## Material for this task
━━━━━━━━
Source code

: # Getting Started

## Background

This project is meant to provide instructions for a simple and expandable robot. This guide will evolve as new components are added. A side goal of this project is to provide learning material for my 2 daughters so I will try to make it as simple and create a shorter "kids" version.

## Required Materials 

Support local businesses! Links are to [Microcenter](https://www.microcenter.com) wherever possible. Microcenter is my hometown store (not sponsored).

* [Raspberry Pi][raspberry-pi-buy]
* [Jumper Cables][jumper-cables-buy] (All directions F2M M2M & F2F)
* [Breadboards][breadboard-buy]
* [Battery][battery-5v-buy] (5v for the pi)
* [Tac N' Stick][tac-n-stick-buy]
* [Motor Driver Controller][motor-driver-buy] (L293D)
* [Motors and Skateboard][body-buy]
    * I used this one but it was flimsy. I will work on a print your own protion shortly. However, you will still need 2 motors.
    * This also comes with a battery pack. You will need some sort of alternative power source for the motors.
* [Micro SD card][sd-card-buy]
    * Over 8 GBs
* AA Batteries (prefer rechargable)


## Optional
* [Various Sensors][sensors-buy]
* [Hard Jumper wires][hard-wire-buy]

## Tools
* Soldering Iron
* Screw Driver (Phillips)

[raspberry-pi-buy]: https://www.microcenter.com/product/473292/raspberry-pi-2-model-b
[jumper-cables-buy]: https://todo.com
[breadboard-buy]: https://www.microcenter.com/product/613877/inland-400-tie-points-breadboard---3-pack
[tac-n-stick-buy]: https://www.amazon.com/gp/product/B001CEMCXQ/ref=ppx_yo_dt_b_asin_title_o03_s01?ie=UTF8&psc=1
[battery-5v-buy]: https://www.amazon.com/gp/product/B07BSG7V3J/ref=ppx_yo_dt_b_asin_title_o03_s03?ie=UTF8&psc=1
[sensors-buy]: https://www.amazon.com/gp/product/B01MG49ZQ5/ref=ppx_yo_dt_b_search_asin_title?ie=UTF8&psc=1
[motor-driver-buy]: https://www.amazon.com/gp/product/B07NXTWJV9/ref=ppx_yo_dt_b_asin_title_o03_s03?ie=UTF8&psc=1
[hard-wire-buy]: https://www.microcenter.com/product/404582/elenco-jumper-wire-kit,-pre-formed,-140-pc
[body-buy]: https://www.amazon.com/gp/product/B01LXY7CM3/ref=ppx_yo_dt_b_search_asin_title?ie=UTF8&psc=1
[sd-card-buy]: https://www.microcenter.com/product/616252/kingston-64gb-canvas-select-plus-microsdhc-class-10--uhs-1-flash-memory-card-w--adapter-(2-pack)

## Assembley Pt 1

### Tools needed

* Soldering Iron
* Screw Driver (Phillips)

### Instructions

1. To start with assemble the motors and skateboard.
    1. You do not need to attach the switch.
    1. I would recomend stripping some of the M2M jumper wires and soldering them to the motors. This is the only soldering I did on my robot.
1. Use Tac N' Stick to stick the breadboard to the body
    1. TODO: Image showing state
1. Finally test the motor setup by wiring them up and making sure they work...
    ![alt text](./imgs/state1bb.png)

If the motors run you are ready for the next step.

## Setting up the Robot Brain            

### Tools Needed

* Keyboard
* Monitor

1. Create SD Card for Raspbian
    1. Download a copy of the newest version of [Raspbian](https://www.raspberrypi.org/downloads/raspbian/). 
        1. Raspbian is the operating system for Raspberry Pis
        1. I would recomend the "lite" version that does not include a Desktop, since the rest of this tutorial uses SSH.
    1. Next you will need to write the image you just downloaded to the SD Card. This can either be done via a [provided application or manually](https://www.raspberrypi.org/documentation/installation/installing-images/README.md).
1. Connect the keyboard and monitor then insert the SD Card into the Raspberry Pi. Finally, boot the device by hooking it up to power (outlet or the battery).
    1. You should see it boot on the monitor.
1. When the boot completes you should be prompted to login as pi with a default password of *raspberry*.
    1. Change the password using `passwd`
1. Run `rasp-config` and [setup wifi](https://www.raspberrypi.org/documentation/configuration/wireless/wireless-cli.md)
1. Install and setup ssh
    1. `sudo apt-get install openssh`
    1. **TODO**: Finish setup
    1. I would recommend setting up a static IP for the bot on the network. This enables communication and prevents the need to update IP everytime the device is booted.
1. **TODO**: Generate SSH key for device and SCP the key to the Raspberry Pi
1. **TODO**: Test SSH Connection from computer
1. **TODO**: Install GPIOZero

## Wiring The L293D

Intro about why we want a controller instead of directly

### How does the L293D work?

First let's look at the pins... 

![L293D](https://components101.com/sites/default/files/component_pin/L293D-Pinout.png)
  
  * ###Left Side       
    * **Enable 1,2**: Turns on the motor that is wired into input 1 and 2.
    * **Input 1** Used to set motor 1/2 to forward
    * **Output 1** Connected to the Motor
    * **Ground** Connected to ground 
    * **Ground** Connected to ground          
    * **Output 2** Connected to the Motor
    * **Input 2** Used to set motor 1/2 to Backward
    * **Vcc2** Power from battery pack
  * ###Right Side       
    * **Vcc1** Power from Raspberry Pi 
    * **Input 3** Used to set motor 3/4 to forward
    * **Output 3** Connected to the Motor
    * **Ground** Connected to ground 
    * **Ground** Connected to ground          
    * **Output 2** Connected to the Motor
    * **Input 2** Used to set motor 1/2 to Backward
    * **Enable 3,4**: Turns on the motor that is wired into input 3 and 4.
━━━━━━━━
The answer should consist of the lines from the first line of the entries through the line with "F2M M2M & F2F)", copied exactly.

Source code

: # Getting Started

## Background

This project is meant to provide instructions for a simple and expandable robot. This guide will evolve as new components are added. A side goal of this project is to provide learning material for my 2 daughters so I will try to make it as simple and create a shorter "kids" version.

## Required Materials 

Support local businesses! Links are to [Microcenter](https://www.microcenter.com) wherever possible. Microcenter is my hometown store (not sponsored).

* [Raspberry Pi][raspberry-pi-buy]
* [Jumper Cables][jumper-cables-buy] (All directions F2M M2M & F2F)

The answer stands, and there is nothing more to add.